About this task — Within the entries below, every line containing "docs" is to be copied.

Data in this exercise START

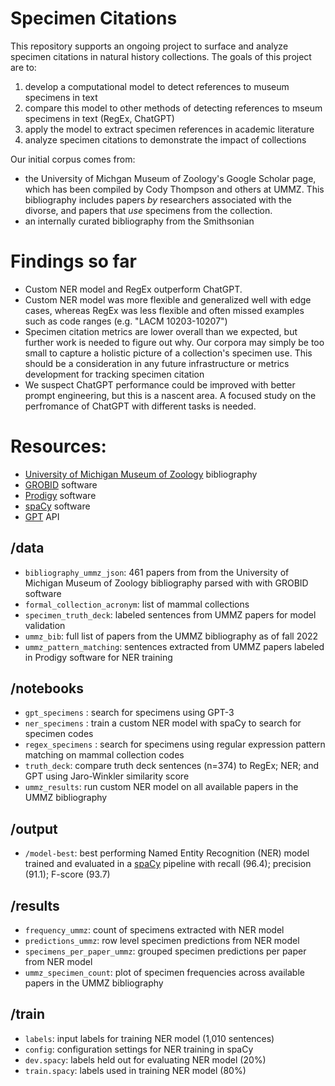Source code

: # Specimen Citations

This repository supports an ongoing project to surface and analyze specimen citations in natural history collections. The goals of this project are to:
1. develop a computational model to detect references to museum specimens in text
2. compare this model to other methods of detecting references to mseum specimens in text (RegEx, ChatGPT)
3. apply the model to extract specimen references in academic literature
4. analyze specimen citations to demonstrate the impact of collections

Our initial corpus comes from:
- the University of Michgan Museum of Zoology's Google Scholar page, which has been compiled by Cody Thompson and others at UMMZ. This bibliography includes papers _by_ researchers associated with the divorse, and papers that _use_ specimens from the collection. 
- an internally curated bibliography from the Smithsonian 

# Findings so far
- Custom NER model and RegEx outperform ChatGPT. 
- Custom NER model was more flexible and generalized well with edge cases, whereas RegEx was less flexible and often missed examples such as code ranges (e.g. "LACM 10203-10207")
- Specimen citation metrics are lower overall than we expected, but further work is needed to figure out why. Our corpora may simply be too small to capture a holistic picture of a collection's specimen use. This should be a consideration in any future infrastructure or metrics development for tracking specimen citation
- We suspect ChatGPT performance could be improved with better prompt engineering, but this is a nascent area. A focused study on the perfromance of ChatGPT with different tasks is needed.

# Resources:
- [University of Michigan Museum of Zoology](https://lsa.umich.edu/ummz/mammals/publications.html) bibliography
- [GROBID](https://github.com/kermitt2/grobid) software
- [Prodigy](https://prodi.gy/docs) software
- [spaCy](https://spacy.io/usage/training) software
- [GPT](https://platform.openai.com/docs/models) API

## /data
* `bibliography_ummz_json`: 461 papers from from the University of Michigan Museum of Zoology bibliography parsed with with GROBID software
* `formal_collection_acronym`: list of mammal collections
* `specimen_truth_deck`: labeled sentences from UMMZ papers for model validation
* `ummz_bib`: full list of papers from the UMMZ bibliography as of fall 2022
* `ummz_pattern_matching`: sentences extracted from UMMZ papers labeled in Prodigy software for NER training

## /notebooks
* `gpt_specimens` : search for specimens using GPT-3
* `ner_specimens` : train a custom NER model with spaCy to search for specimen codes
* `regex_specimens` : search for specimens using regular expression pattern matching on mammal collection codes
* `truth_deck`: compare truth deck sentences (n=374) to RegEx; NER; and GPT using Jaro-Winkler similarity score
* `ummz_results`: run custom NER model on all available papers in the UMMZ bibliography

## /output
* `/model-best`: best performing Named Entity Recognition (NER) model trained and evaluated in a [spaCy](https://spacy.io/) pipeline with recall (96.4); precision (91.1); F-score (93.7)

## /results
* `frequency_ummz`: count of specimens extracted with NER model
* `predictions_ummz`: row level specimen predictions from NER model
* `specimens_per_paper_ummz`: grouped specimen predictions per paper from NER model
* `ummz_specimen_count`: plot of specimen frequencies across available papers in the UMMZ bibliography

## /train
* `labels`: input labels for training NER model (1,010 sentences)
* `config`: configuration settings for NER training in spaCy
* `dev.spacy`: labels held out for evaluating NER model (20%)
* `train.spacy`: labels used in training NER model (80%)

Data in this exercise END

Your response —
- [Prodigy](https://prodi.gy/docs) software
- [GPT](https://platform.openai.com/docs/models) API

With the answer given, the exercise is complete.